Il faut développer le métro et le RER en banlieue. Voilà le vrai enjeu. Et ça, ça ne se fait pas du jour au lendemain, déclare Jean- Pierre Orfeuil. Problème. Leurs structures en étoile ne permettent pas les déplacements d’une banlieue à une autre. D’où la nécessité de développer des rocades ferroviaires, comme le projet de Métrophérique, tou jours en panne, car personne ne veut payer. Paradoxe. On n’a jamais autant parlé de transports publics et jamais aussi peu investi, remarque Francis Roi-Tanguy, ancien directeur de l’Equipement. Dans les années 1970, à la glorieuse époque du RER, la France dépensait quatre fois plus pour ses réseaux collectifs qu’aujourd’hui. L’Etat ne cesse de diminuer ses concours. Les élus locaux refusent d’augmenter leurs impôts. Trop gros, trop chers, ces moyens lourds sont mal adaptés aux zones dites périurbaines, ces grandes couronnes semées de pavillons. Et, à cause de la voiture, de la flambée immobilière, du désir d’habitat individuel, ces taches urbaines ne cessent de croître. Autour d’une ville comme Rennes, elles peuvent s’étendre sur un rayon de 40 kilomètres, indique Benoît Juster.

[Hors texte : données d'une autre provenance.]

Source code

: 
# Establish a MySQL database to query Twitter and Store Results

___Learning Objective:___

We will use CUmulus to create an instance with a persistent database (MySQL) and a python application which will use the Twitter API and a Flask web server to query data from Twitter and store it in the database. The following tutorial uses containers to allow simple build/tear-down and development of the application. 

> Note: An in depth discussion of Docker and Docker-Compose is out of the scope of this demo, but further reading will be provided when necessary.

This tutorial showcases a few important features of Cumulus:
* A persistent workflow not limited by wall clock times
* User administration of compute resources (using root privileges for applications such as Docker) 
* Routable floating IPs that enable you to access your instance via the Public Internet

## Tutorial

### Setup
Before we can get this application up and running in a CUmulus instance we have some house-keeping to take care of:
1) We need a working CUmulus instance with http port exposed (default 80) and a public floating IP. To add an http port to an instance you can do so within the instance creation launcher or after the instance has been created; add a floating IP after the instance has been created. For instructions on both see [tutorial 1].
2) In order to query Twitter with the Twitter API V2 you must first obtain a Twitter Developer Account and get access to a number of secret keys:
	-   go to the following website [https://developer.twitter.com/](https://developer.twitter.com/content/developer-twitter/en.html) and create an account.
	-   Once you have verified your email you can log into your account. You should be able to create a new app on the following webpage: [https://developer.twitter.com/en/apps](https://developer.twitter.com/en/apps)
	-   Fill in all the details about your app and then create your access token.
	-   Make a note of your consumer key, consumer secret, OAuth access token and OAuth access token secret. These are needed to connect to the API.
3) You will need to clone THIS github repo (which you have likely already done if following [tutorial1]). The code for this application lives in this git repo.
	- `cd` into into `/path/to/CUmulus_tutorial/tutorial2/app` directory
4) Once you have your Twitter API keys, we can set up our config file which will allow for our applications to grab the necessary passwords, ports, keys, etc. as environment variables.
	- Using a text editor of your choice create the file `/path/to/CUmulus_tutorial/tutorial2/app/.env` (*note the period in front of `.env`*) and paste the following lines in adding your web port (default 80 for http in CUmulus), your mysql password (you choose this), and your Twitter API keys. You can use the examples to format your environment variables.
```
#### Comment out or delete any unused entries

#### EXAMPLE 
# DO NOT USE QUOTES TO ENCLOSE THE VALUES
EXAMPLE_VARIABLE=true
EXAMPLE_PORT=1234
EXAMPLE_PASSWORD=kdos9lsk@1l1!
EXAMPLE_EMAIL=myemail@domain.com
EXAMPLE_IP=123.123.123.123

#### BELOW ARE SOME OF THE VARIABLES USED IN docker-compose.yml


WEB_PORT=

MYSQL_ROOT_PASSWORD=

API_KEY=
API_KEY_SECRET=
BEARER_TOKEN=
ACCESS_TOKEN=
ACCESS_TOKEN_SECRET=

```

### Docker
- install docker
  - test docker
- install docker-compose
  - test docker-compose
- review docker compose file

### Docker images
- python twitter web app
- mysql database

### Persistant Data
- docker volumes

Alors, que faire ? La solution tient dans un mot répété à satiété par tous les experts : la multimodalité. Avant, tout était simple : la vie se résumait au triptyque auto-métro, boulot, dodo. Demain, l’homme mobile sera un zappeur qui jonglera entre différentes formes de déplacement. Il y aura bientôt quinze, vingt, trente modes, annonce Georges Amar, directeur de la prospective à la RATP. Un même véhicule peut générer plusieurs modes. Le Vélib’, par exemple, n’est pas un vélo, mais un mode de transport semi-public. A Curitiba, grande ville du Brésil, on a ainsi réinventé le bus. Ce métro de surface possède des stations tubulaires, des itinéraires protégés, même des correspondances. Une idée reprise et adaptée par Bogota et par Los Angeles. C’est le Bus Rapid Transit, le bus à haut niveau de service (BHNS), introduit à Nantes, l’an dernier, sous le vocable de Busway. L’intérêt ? Il coûte cinq fois moins cher qu’une ligne de tram.

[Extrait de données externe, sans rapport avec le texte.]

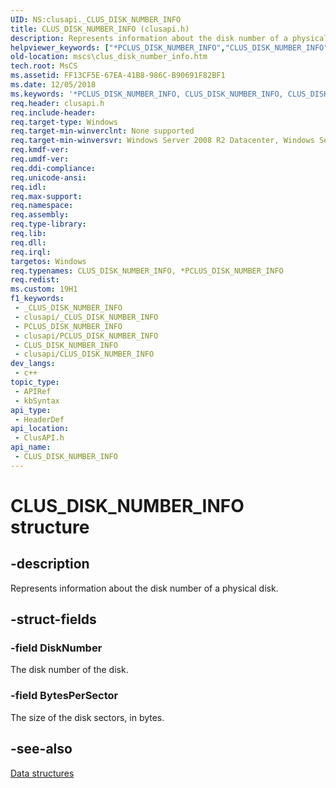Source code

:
 ```yaml
---
UID: NS:clusapi._CLUS_DISK_NUMBER_INFO
title: CLUS_DISK_NUMBER_INFO (clusapi.h)
description: Represents information about the disk number of a physical disk.
helpviewer_keywords: ["*PCLUS_DISK_NUMBER_INFO","CLUS_DISK_NUMBER_INFO","CLUS_DISK_NUMBER_INFO structure [Failover Cluster]","PCLUS_DISK_NUMBER_INFO","PCLUS_DISK_NUMBER_INFO structure pointer [Failover Cluster]","clusapi/CLUS_DISK_NUMBER_INFO","clusapi/PCLUS_DISK_NUMBER_INFO","mscs.clus_disk_number_info"]
old-location: mscs\clus_disk_number_info.htm
tech.root: MsCS
ms.assetid: FF13CF5E-67EA-41B8-986C-B90691F82BF1
ms.date: 12/05/2018
ms.keywords: '*PCLUS_DISK_NUMBER_INFO, CLUS_DISK_NUMBER_INFO, CLUS_DISK_NUMBER_INFO structure [Failover Cluster], PCLUS_DISK_NUMBER_INFO, PCLUS_DISK_NUMBER_INFO structure pointer [Failover Cluster], clusapi/CLUS_DISK_NUMBER_INFO, clusapi/PCLUS_DISK_NUMBER_INFO, mscs.clus_disk_number_info'
req.header: clusapi.h
req.include-header: 
req.target-type: Windows
req.target-min-winverclnt: None supported
req.target-min-winversvr: Windows Server 2008 R2 Datacenter, Windows Server 2008 R2 Enterprise
req.kmdf-ver: 
req.umdf-ver: 
req.ddi-compliance: 
req.unicode-ansi: 
req.idl: 
req.max-support: 
req.namespace: 
req.assembly: 
req.type-library: 
req.lib: 
req.dll: 
req.irql: 
targetos: Windows
req.typenames: CLUS_DISK_NUMBER_INFO, *PCLUS_DISK_NUMBER_INFO
req.redist: 
ms.custom: 19H1
f1_keywords:
 - _CLUS_DISK_NUMBER_INFO
 - clusapi/_CLUS_DISK_NUMBER_INFO
 - PCLUS_DISK_NUMBER_INFO
 - clusapi/PCLUS_DISK_NUMBER_INFO
 - CLUS_DISK_NUMBER_INFO
 - clusapi/CLUS_DISK_NUMBER_INFO
dev_langs:
 - c++
topic_type:
 - APIRef
 - kbSyntax
api_type:
 - HeaderDef
api_location:
 - ClusAPI.h
api_name:
 - CLUS_DISK_NUMBER_INFO
---
```


# CLUS_DISK_NUMBER_INFO structure


## -description

Represents information about the disk number of a physical disk.

## -struct-fields

### -field DiskNumber

The disk number of the disk.

### -field BytesPerSector

The size of the disk sectors, in bytes.

## -see-also

<a href="https://docs.microsoft.com/previous-versions/windows/desktop/mscs/data-structures">Data structures</a>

La fin de la voiture ? Ca ne veut rien dire. C’est son usage qui va changer, explique Georges Amar. Pour désengorger ses autoroutes, la Californie mise sur le covoiturage, une forme d’auto-stop organisé par internet. L’Etat lui réserve des voies, des places de parking et un traitement fiscal de faveur. En France, pendant cinquante ans, la société Vinci a creusé des trous, aménagé des parkings souterrains, pour accueillir toujours plus d’autos. Aujourd’hui, elle réfléchit à la façon de transformer ses sites en plates-formes d’échange multimodales. Un lieu où l’automobiliste se muera en cycliste, en usager du métro, en promeneur, et on l’aidera à cela, déclare son directeur commercial, Patrick Jourdan. Avec Avis, Vinci Park se lance dans l’auto-partage, un système de location de voiture à l’heure, le temps d’une sortie nocturne ou d’une course à Ikea. Une voiture particulière passe 95% de son temps à l’arrêt, pourquoi ne pas la mettre en commun ? Un concept inventé dans les pays de l’Est par des comités d’immeubles qui se cotisaient pour acheter une Trabant, puis recyclé par des écolos suisses et allemands.

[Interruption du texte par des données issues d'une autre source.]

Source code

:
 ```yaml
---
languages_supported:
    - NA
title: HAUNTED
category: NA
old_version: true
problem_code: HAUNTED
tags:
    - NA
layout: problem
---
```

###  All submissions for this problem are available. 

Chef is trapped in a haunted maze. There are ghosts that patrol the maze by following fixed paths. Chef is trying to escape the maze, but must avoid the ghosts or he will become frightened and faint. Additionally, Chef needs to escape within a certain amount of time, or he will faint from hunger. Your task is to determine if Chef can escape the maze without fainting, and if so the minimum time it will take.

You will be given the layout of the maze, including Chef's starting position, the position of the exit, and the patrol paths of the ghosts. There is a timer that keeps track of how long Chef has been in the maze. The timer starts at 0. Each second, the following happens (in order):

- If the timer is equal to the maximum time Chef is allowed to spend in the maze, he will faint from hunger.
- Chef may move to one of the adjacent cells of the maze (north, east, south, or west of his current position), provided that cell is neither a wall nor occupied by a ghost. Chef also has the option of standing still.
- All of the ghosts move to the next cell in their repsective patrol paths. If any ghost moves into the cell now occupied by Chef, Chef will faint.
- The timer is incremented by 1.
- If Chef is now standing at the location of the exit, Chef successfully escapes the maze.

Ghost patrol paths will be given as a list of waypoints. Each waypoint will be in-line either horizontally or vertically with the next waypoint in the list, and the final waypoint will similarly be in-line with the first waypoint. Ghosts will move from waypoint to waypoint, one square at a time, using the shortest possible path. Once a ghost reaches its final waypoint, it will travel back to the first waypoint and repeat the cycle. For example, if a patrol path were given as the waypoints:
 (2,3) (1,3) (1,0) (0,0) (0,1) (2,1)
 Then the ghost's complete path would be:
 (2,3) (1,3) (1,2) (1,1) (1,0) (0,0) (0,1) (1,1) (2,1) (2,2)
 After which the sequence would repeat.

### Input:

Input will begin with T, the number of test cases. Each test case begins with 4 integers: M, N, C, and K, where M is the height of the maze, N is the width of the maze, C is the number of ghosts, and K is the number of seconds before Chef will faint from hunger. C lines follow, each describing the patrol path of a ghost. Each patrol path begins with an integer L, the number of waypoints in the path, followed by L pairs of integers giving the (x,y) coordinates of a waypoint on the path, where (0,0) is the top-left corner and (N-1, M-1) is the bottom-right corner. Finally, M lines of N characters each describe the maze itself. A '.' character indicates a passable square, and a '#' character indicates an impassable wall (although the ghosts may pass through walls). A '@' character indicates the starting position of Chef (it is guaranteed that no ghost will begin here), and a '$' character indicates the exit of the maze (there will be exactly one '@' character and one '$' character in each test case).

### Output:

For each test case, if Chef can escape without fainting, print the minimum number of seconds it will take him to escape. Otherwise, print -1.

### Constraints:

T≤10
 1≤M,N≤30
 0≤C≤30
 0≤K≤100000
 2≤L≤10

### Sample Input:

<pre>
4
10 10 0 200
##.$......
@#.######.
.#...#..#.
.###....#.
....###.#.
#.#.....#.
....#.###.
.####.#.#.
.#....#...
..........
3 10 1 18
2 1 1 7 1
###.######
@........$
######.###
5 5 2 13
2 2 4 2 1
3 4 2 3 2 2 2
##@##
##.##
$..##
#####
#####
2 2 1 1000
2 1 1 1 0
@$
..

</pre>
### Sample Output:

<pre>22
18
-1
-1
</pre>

Il ne faut plus parler de transport, mais de mobilité, d’aptitude à jouer de différentes ressources. Dans cette nouvelle économie, le meilleur carburant, c’est l’information. On va googeliser la ville !, proclame le sociologue Bruno Marzloff. A quand un téléphone portable qui donnera l’heure du prochain train, le nombre de places disponibles aux stations Vélib’ ou la destination d’un autostoppeur ? Pour faciliter le passage d’un mode à l’autre, Hongkong a créé un titre de transport unique, Octopus, valable dans les parkings, les ferries, les bus… Fini la confrontation stérile entre le tout-voiture et le sans-voiture !, se félicite Bruno Marzloff. L’auto n’est plus qu’un maillon de la chaîne.

(1) Tout voiture, no future, Editions l’Archipel, 306 p., 18,95 euros.